Michel Bauwens: Basic income has been very much in the news in the last decade, with an increasing number of reports and policy experimentations. Even though it has conquered the support of the majority of progressive voters in Europe, there are voices that see in the basic income a ‘neoliberal plot’, citing the support of Silicon Valley luminaries. But with the basic income, the devil is in the details, and to distinguish a socially progressive version of the basic income, we must be able to judge the proposals with concrete principles in mind. This is exactly what Andrea Fumagalli does here in this short but important text. For your info, I am partial to the basic income as a transitional measure towards the commons society, as it liberates and helps the choice to work on transitional and meaningful projects.
Andrea Fumagalli on the Five Criteria To Distinguish a Progressive Interpretation of the Basic Income
Basic Income presents different and contradictory definitions. That is why the terms can mislead. On my opinion, we can speak of Basic income only when the following five criteria are verified:
1. Individuality criterion: the basic income must be paid at the individual level and not familiar. It can then discuss if children under 18 years will have the right or not.

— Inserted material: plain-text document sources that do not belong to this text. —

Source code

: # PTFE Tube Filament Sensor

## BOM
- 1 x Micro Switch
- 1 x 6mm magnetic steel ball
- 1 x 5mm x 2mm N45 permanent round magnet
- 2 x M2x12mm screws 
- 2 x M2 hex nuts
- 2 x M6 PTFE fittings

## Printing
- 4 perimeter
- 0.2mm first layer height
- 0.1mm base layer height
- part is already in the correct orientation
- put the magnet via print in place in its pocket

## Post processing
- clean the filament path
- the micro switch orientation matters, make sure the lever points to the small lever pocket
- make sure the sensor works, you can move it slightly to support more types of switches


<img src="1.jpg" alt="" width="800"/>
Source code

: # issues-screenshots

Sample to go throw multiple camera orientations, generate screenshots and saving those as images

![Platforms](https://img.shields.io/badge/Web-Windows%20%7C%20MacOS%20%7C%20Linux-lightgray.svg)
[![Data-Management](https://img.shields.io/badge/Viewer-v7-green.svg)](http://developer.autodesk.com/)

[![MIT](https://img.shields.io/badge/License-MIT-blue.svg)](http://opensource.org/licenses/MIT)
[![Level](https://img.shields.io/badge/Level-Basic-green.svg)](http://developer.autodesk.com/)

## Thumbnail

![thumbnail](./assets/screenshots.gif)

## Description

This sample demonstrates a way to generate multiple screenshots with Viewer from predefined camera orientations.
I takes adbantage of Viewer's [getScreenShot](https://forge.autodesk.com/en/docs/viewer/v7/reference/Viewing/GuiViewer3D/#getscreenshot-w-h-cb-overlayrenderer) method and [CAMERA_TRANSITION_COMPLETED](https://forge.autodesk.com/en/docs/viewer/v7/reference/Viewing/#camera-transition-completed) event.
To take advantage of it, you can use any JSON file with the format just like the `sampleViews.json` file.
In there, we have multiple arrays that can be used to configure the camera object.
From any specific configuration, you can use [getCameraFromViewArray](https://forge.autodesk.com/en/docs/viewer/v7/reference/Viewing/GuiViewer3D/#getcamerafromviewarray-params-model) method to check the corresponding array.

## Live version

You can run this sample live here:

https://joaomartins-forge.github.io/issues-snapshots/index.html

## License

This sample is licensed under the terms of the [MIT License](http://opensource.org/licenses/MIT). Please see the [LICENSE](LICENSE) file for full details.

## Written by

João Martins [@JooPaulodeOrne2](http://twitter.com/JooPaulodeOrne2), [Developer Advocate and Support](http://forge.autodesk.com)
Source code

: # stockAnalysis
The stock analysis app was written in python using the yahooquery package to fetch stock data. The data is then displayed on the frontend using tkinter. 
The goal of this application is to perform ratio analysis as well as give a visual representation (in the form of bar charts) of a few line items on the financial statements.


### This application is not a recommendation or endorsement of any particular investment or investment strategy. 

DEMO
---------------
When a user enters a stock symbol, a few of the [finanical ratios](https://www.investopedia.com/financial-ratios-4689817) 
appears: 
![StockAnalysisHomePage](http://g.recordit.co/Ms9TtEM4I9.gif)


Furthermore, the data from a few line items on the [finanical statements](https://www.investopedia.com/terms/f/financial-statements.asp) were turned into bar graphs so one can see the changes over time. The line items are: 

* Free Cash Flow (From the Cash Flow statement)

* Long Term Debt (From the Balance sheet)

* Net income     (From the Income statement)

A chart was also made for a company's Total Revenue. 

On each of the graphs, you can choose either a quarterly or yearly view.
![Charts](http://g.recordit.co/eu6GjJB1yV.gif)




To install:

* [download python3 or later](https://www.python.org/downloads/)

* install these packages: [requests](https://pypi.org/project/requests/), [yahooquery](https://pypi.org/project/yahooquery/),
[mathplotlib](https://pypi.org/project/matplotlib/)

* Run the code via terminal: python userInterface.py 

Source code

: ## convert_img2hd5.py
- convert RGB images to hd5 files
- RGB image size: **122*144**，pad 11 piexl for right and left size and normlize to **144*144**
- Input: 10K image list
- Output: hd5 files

2. Criterion of residence: the basic income must be paid to all / the people who, residing in a given territory, live, rejoice, suffer and participate in the production and social cooperation regardless of their marital status, gender, ethnicity, religious belief, etc.
3. Criterion of unconditionality: basic income must be provided by minimizing any form of compensation and / obligation as a free individual choice as possible.
4. Access criteria: the basic income is paid in its initial phase of experimentation to all / the people who have an income below a certain threshold. This threshold may, however, be greater than the relative poverty line and converge toward the median level of the personal distribution of existing income. Moreover, this level of income must be expressed in relative terms, not absolute, so that increasing the minimum threshold (as a result of the initial introduction of the measure) the range of beneficiaries will increase continuously until to rise to graded levels of universality.
5. Criteria for funding and transparency: the modalities of financing of basic income must always be set out on the basis of economic viability studies, detailing where resources are obtained based on an estimate of its cost necessary. These resources have to fall on general taxation and not on other assets of origin (such as, for example, social security contributions, sale of public assets, privatization proceeds, etc.). Basic income is complementary to welfare systems and never substitutive. On my opinion, basic income should be a conflict tool not a compatibility tool with respect to the existing contemporary neo-liberalist capitalism. That is why, the criteria of total unconditionality and an enough level (> relative poverty line as minimum) just to say “NO” to halting conditions of work and exploitation without blackmail, are more important than an immediate universality (may be, providing a insignificant amount of money).